Get sick, get well
Hang around a ink well
Ring bell, hard to tell
If anything is goin' to sell
-- Bob Dylan

Friday, March 23, 2012

New manifesto for corporate school reformers

Klein and Rice offer their manifesto the Council on Foreign Relations

Joel Klein and Condoleezza Rice are the authors of the latest in a long string of Ownership Society Manifestos dating back to A Nation At Risk. They presented their report,  U.S. Education Reform and National Security to, of all people, the Council on Foreign Relations. It portrays public schools as a threat to our national security and sonds the national security alarm as a scare tactic to push their school privatization agenda.

The report supposedly  represents the findings of a task force of "prominent education experts, national security authorities, and corporate leaders" who claim:
Educational failure puts the United States' future economic prosperity, global position, and physical safety at risk. The country will not be able to keep pace—much less lead—globally unless it moves to fix the problems it has allowed to fester for too long.
It calls for an expansion of school vouchers and privately-run charter schools, along with Common Core standards as supposed cures for the U.S.' weakened global economic and security position.

Remember if was the Nation At Risk report back in 1983, which first raised the alarming connection between public education's supposed failures and imminent threats to national security.
If an unfriendly foreign power had attempted to impose on America the mediocre educational performance that exists today, we might well have viewed it as an act of war.
The Washington Post's Valerie Strauss points out that severaql task force members, including Linda Darling-Hammond and the AFT's Randi Weingarten, signed on to the report (wrongly, in my opinion)  only for the purpose of offering their dissenting opinions as an attachment.

Thanks to Strauss for posting this piece of dissent by Carole Artigiani, joined by Darling-Hammond, Stephen M. Walt, and Weingarten.
“...National security requires a healthy economy, energy independence, investments in research and development, strong defense, a thriving civil society, a respected and involved diplomatic corps, and, most of all, a healthy and high-functioning political system. (The current political environment is a clear demonstration of what happens when we have a public—and public officials—who are uninformed and/or ill-informed about our nation’s history, our political system, and the values upon which it was built.)
“Certainly schools must play a critical role in assuring that these needs of national security can be met. Yet, while some of the data are disturbing, nothing in this report convinces me that that our public schools “constitute a very grave national security threat facing this country.”
“Indeed, claims of alarm can only set the stage for dramatic actions unsupported by evidence: in this case, market-based approaches to school reform, that, overall, have not demonstrated their effectiveness. Indeed, charter schools and vouchers are diverting funds and energy away from neighborhood schools, and the more successful ones rely on additional support from private sources (“voluntary taxation”), a situation that is neither sustainable nor scalable. 
They might have also taken note of this nation's engagement in "eternal war" on several fronts at once. It is that, and certainly not public education which has become the main cause of our weakened global security position as well as a threat to our economy, our democracy and public education here at home.

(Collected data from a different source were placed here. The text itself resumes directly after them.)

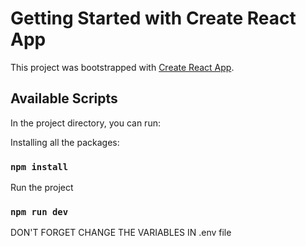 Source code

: # Getting Started with Create React App

This project was bootstrapped with [Create React App](https://github.com/facebook/create-react-app).

## Available Scripts

In the project directory, you can run:

Installing all the packages: 
### `npm install`

Run the project
### `npm run dev`

DON'T FORGET CHANGE THE VARIABLES IN .env file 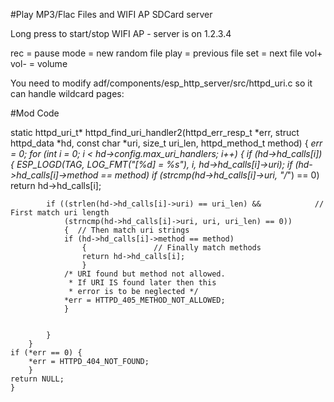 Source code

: #Play MP3/Flac Files and WIFI AP SDCard server

Long press to start/stop WIFI AP - server is on 1.2.3.4

rec = pause
mode = new random file
play = previous file
set = next file
vol+ vol- = volume


You need to modify adf/components/esp_http_server/src/httpd_uri.c so it can handle wildcard pages:

#Mod Code

static httpd_uri_t* httpd_find_uri_handler2(httpd_err_resp_t *err, struct httpd_data *hd,   const char *uri, size_t uri_len,   httpd_method_t method)
    {
    *err = 0;
    for (int i = 0; i < hd->config.max_uri_handlers; i++)
        {
        if (hd->hd_calls[i])
            {
            ESP_LOGD(TAG, LOG_FMT("[%d] = %s"), i, hd->hd_calls[i]->uri);
            if (hd->hd_calls[i]->method == method)
            if (strcmp(hd->hd_calls[i]->uri, "/*") == 0)
                return hd->hd_calls[i];
                
            if ((strlen(hd->hd_calls[i]->uri) == uri_len) &&            // First match uri length
                (strncmp(hd->hd_calls[i]->uri, uri, uri_len) == 0))
                {  // Then match uri strings
                if (hd->hd_calls[i]->method == method)
                    {               // Finally match methods
                    return hd->hd_calls[i];
                    }
                /* URI found but method not allowed.
                 * If URI IS found later then this
                 * error is to be neglected */
                *err = HTTPD_405_METHOD_NOT_ALLOWED;
                }
                
                
            }
        }
    if (*err == 0) {
        *err = HTTPD_404_NOT_FOUND;
        }
    return NULL;
    }
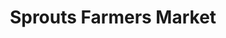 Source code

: ---
title: "Sprouts Farmers Market"
url: /peoria/sprouts-farmers-market-west-happy-valley-parkway/
shop: Supermarkt
--- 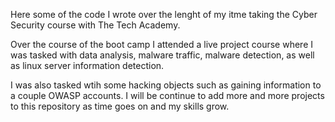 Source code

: Here some of the code I wrote over the lenght of my itme taking the Cyber Security course with The Tech Academy.

Over the course of the boot camp I attended a live project course where I was tasked with data analysis, malware traffic, malware detection, as well as linux server information detection.

I was also tasked wtih some hacking objects such as gaining information to a couple OWASP accounts. I will be continue to add more and more projects to this repository as time goes on and my skills grow.
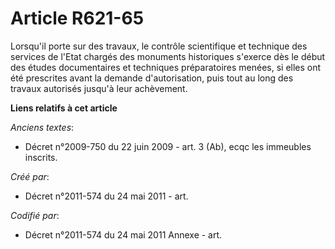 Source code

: # Article R621-65

Lorsqu'il porte sur des travaux, le contrôle scientifique et technique des services de l'Etat chargés des monuments
historiques s'exerce dès le début des études documentaires et techniques préparatoires menées, si elles ont été prescrites
avant la demande d'autorisation, puis tout au long des travaux autorisés jusqu'à leur achèvement.

**Liens relatifs à cet article**

_Anciens textes_:

  - Décret n°2009-750 du 22 juin 2009 - art. 3 (Ab), ecqc les immeubles inscrits.

_Créé par_:

  - Décret n°2011-574 du 24 mai 2011  - art.

_Codifié par_:

  - Décret n°2011-574 du 24 mai 2011 Annexe - art.
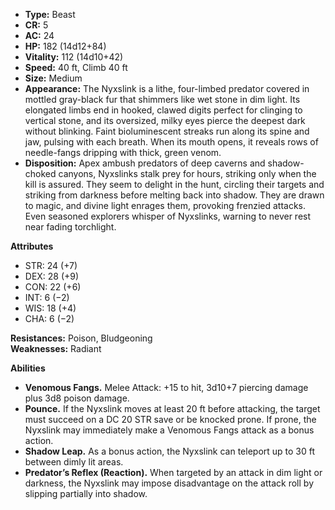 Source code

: - **Type:** Beast
- **CR:** 5
- **AC:** 24
- **HP:** 182 (14d12+84)
- **Vitality:** 112 (14d10+42)
- **Speed:** 40 ft, Climb 40 ft
- **Size:** Medium
- **Appearance:** The Nyxslink is a lithe, four-limbed predator covered in mottled gray-black fur that shimmers like wet stone in dim light. Its elongated limbs end in hooked, clawed digits perfect for clinging to vertical stone, and its oversized, milky eyes pierce the deepest dark without blinking. Faint bioluminescent streaks run along its spine and jaw, pulsing with each breath. When its mouth opens, it reveals rows of needle-fangs dripping with thick, green venom.
- **Disposition:** Apex ambush predators of deep caverns and shadow-choked canyons, Nyxslinks stalk prey for hours, striking only when the kill is assured. They seem to delight in the hunt, circling their targets and striking from darkness before melting back into shadow. They are drawn to magic, and divine light enrages them, provoking frenzied attacks. Even seasoned explorers whisper of Nyxslinks, warning to never rest near fading torchlight.

**Attributes**
- STR: 24 (+7)
- DEX: 28 (+9)
- CON: 22 (+6)
- INT: 6 (−2)
- WIS: 18 (+4)
- CHA: 6 (−2)

**Resistances:** Poison, Bludgeoning  
**Weaknesses:** Radiant

**Abilities**
- **Venomous Fangs.** Melee Attack: +15 to hit, 3d10+7 piercing damage plus 3d8 poison damage.
- **Pounce.** If the Nyxslink moves at least 20 ft before attacking, the target must succeed on a DC 20 STR save or be knocked prone. If prone, the Nyxslink may immediately make a Venomous Fangs attack as a bonus action.
- **Shadow Leap.** As a bonus action, the Nyxslink can teleport up to 30 ft between dimly lit areas.
- **Predator’s Reflex (Reaction).** When targeted by an attack in dim light or darkness, the Nyxslink may impose disadvantage on the attack roll by slipping partially into shadow.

There's one better to make this point than Pasi Sahlberg, Finland's equivalent to Arne Duncan. Finland leads the world in reading and math scores which Sahlberg attributes to their de-emphasis on standardized testing and valuing of the nation's teachers. In a tweet the other day, Sahlberg asks: 
Would Finland do well in education if it was an empire? Or had over 20% child poverty rate? Or spent over 4% of GDP in defense? Who knows!
The question answers itself.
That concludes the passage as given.